Cuando el reporte del episodio se diseminó por el pueblo, me describieron la figura corporal de Mota Galarza, y el espacio físico que ocupaba en la glorieta del Parque de Enriquillo, como integrante de la Banda de Música Municipal. Lo recordé ligeramente, porque cada domingo asistía a sus conciertos. Fue enterrado donde lo acribillaron miembros de las Fuerzas Armadas, y dos meses después su cadáver fue exhumado con honores en el cementerio municipal, ceremonia que no pude presenciar porque ya había regresado a Barahona.
El más apreciado recuerdo y homenaje a Pedro Emerson Mota Galarza (Chacún) fue que el Parque Central de Enriquillo haya sido designado con su nombre, por resolución del Ayuntamiento local. ¡Honor a quien lo merece!.
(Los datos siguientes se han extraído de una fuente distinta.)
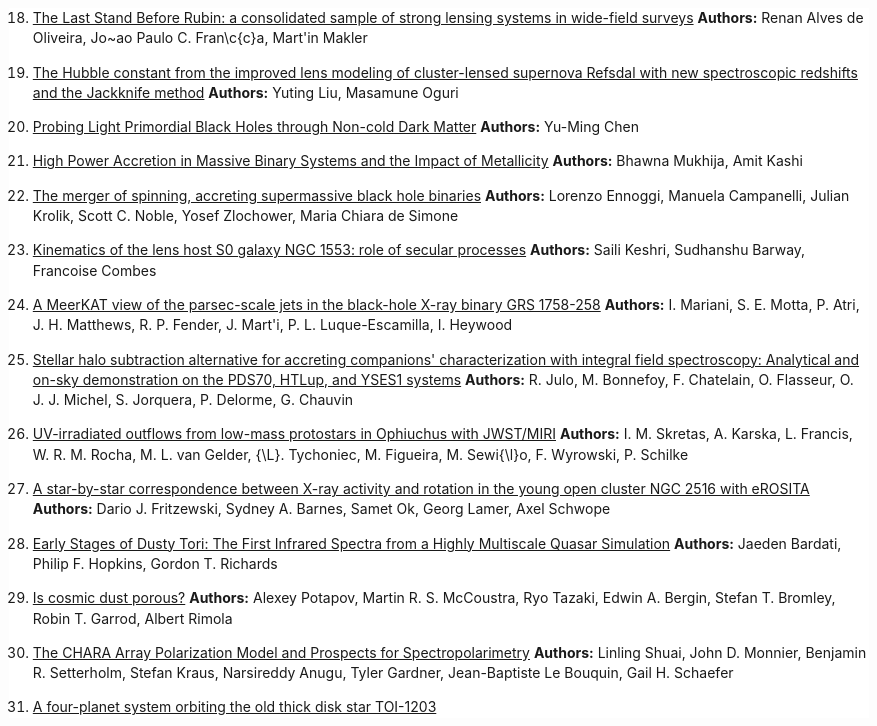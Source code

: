 18. [The Last Stand Before Rubin: a consolidated sample of strong lensing systems in wide-field surveys](#user-content-link18)
**Authors:** Renan Alves de Oliveira, Jo\~ao Paulo C. Fran\c{c}a, Mart\'in Makler

19. [The Hubble constant from the improved lens modeling of cluster-lensed supernova Refsdal with new spectroscopic redshifts and the Jackknife method](#user-content-link19)
**Authors:** Yuting Liu, Masamune Oguri

20. [Probing Light Primordial Black Holes through Non-cold Dark Matter](#user-content-link20)
**Authors:** Yu-Ming Chen

21. [High Power Accretion in Massive Binary Systems and the Impact of Metallicity](#user-content-link21)
**Authors:** Bhawna Mukhija, Amit Kashi

22. [The merger of spinning, accreting supermassive black hole binaries](#user-content-link22)
**Authors:** Lorenzo Ennoggi, Manuela Campanelli, Julian Krolik, Scott C. Noble, Yosef Zlochower, Maria Chiara de Simone

23. [Kinematics of the lens host S0 galaxy NGC 1553: role of secular processes](#user-content-link23)
**Authors:** Saili Keshri, Sudhanshu Barway, Francoise Combes

24. [A MeerKAT view of the parsec-scale jets in the black-hole X-ray binary GRS 1758-258](#user-content-link24)
**Authors:** I. Mariani, S. E. Motta, P. Atri, J. H. Matthews, R. P. Fender, J. Mart\'i, P. L. Luque-Escamilla, I. Heywood

25. [Stellar halo subtraction alternative for accreting companions' characterization with integral field spectroscopy: Analytical and on-sky demonstration on the PDS70, HTLup, and YSES1 systems](#user-content-link25)
**Authors:** R. Julo, M. Bonnefoy, F. Chatelain, O. Flasseur, O. J. J. Michel, S. Jorquera, P. Delorme, G. Chauvin

26. [UV-irradiated outflows from low-mass protostars in Ophiuchus with JWST/MIRI](#user-content-link26)
**Authors:** I. M. Skretas, A. Karska, L. Francis, W. R. M. Rocha, M. L. van Gelder, {\L}. Tychoniec, M. Figueira, M. Sewi{\l}o, F. Wyrowski, P. Schilke

27. [A star-by-star correspondence between X-ray activity and rotation in the young open cluster NGC 2516 with eROSITA](#user-content-link27)
**Authors:** Dario J. Fritzewski, Sydney A. Barnes, Samet Ok, Georg Lamer, Axel Schwope

28. [Early Stages of Dusty Tori: The First Infrared Spectra from a Highly Multiscale Quasar Simulation](#user-content-link28)
**Authors:** Jaeden Bardati, Philip F. Hopkins, Gordon T. Richards

29. [Is cosmic dust porous?](#user-content-link29)
**Authors:** Alexey Potapov, Martin R. S. McCoustra, Ryo Tazaki, Edwin A. Bergin, Stefan T. Bromley, Robin T. Garrod, Albert Rimola

30. [The CHARA Array Polarization Model and Prospects for Spectropolarimetry](#user-content-link30)
**Authors:** Linling Shuai, John D. Monnier, Benjamin R. Setterholm, Stefan Kraus, Narsireddy Anugu, Tyler Gardner, Jean-Baptiste Le Bouquin, Gail H. Schaefer

31. [A four-planet system orbiting the old thick disk star TOI-1203](#user-content-link31)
Si hoy vuelvo a Chene, visitaré el Pozo de Los Lindos. Seguro que el frío se habrá apagado y la comarca expandido: no es un paraje, sino una sección. Veré por lo menos una escuela. Y no encontraré al profesor Ruddy, tampoco al señor Pérez ni a su mujer Ramona, al señor Tinino, a Doña Leyda, a mis progenitores Ernesto y Andrea, ni a otros contemporáneos, pues ellos estarán junto Chago en un edén anónimo parecido a Chene. Yo llegaré a esta antigua morada como un sobreviviente encapotado de melancolías, evocando sus memorias, observando el paisaje risueño y diciendo: lo que el tiempo se llevó…!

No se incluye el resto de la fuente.